WORK REQUEST:
Everything from the line that contains "tiers and no" to the end of the records below, both lines included, should be transcribed exactly and returned alone.

*** Block opens ***

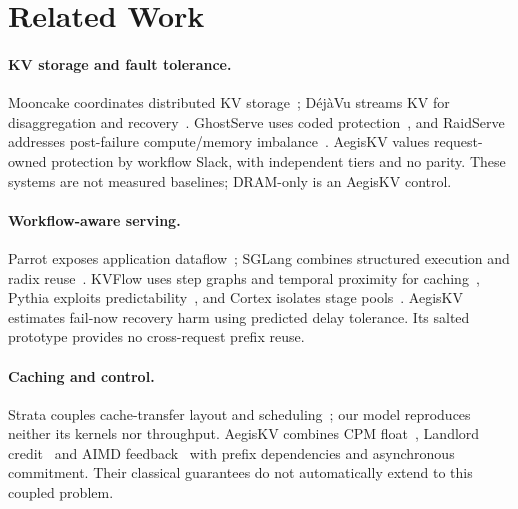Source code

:\section{Related Work}
\paragraph{KV storage and fault tolerance.}
Mooncake coordinates distributed KV storage~\cite{qin2025mooncake};
D\'ej\`aVu streams KV for disaggregation and recovery~\cite{strati2024dejavu}.
GhostServe uses coded protection~\cite{jayakody2026ghostserve}, and RaidServe
addresses post-failure compute/memory imbalance~\cite{xu2026raidserve}.
AegisKV values request-owned protection by workflow Slack, with independent
tiers and no parity. These systems are not measured baselines; DRAM-only
is an AegisKV control.

\paragraph{Workflow-aware serving.}
Parrot exposes application dataflow~\cite{lin2024parrot}; SGLang combines
structured execution and radix reuse~\cite{zheng2024sglang}. KVFlow uses
step graphs and temporal proximity for caching~\cite{pan2025kvflow},
Pythia exploits predictability~\cite{yu2026pythia}, and Cortex isolates
stage pools~\cite{pagonas2025cortex}. AegisKV estimates fail-now recovery
harm using predicted delay tolerance. Its salted prototype provides no
cross-request prefix reuse.

\paragraph{Caching and control.}
Strata couples cache-transfer layout and scheduling~\cite{xie2026strata};
our model reproduces neither its kernels nor throughput. AegisKV combines
CPM float~\cite{kelley1959cpm}, Landlord credit~\cite{young2002landlord} and
AIMD feedback~\cite{chiu1989aimd} with prefix dependencies and asynchronous
commitment. Their classical guarantees do not automatically extend to this
coupled problem.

*** Block closes ***

REPLY:
tiers and no parity. These systems are not measured baselines; DRAM-only
is an AegisKV control.

\paragraph{Workflow-aware serving.}
Parrot exposes application dataflow~\cite{lin2024parrot}; SGLang combines
structured execution and radix reuse~\cite{zheng2024sglang}. KVFlow uses
step graphs and temporal proximity for caching~\cite{pan2025kvflow},
Pythia exploits predictability~\cite{yu2026pythia}, and Cortex isolates
stage pools~\cite{pagonas2025cortex}. AegisKV estimates fail-now recovery
harm using predicted delay tolerance. Its salted prototype provides no
cross-request prefix reuse.

\paragraph{Caching and control.}
Strata couples cache-transfer layout and scheduling~\cite{xie2026strata};
our model reproduces neither its kernels nor throughput. AegisKV combines
CPM float~\cite{kelley1959cpm}, Landlord credit~\cite{young2002landlord} and
AIMD feedback~\cite{chiu1989aimd} with prefix dependencies and asynchronous
commitment. Their classical guarantees do not automatically extend to this
coupled problem.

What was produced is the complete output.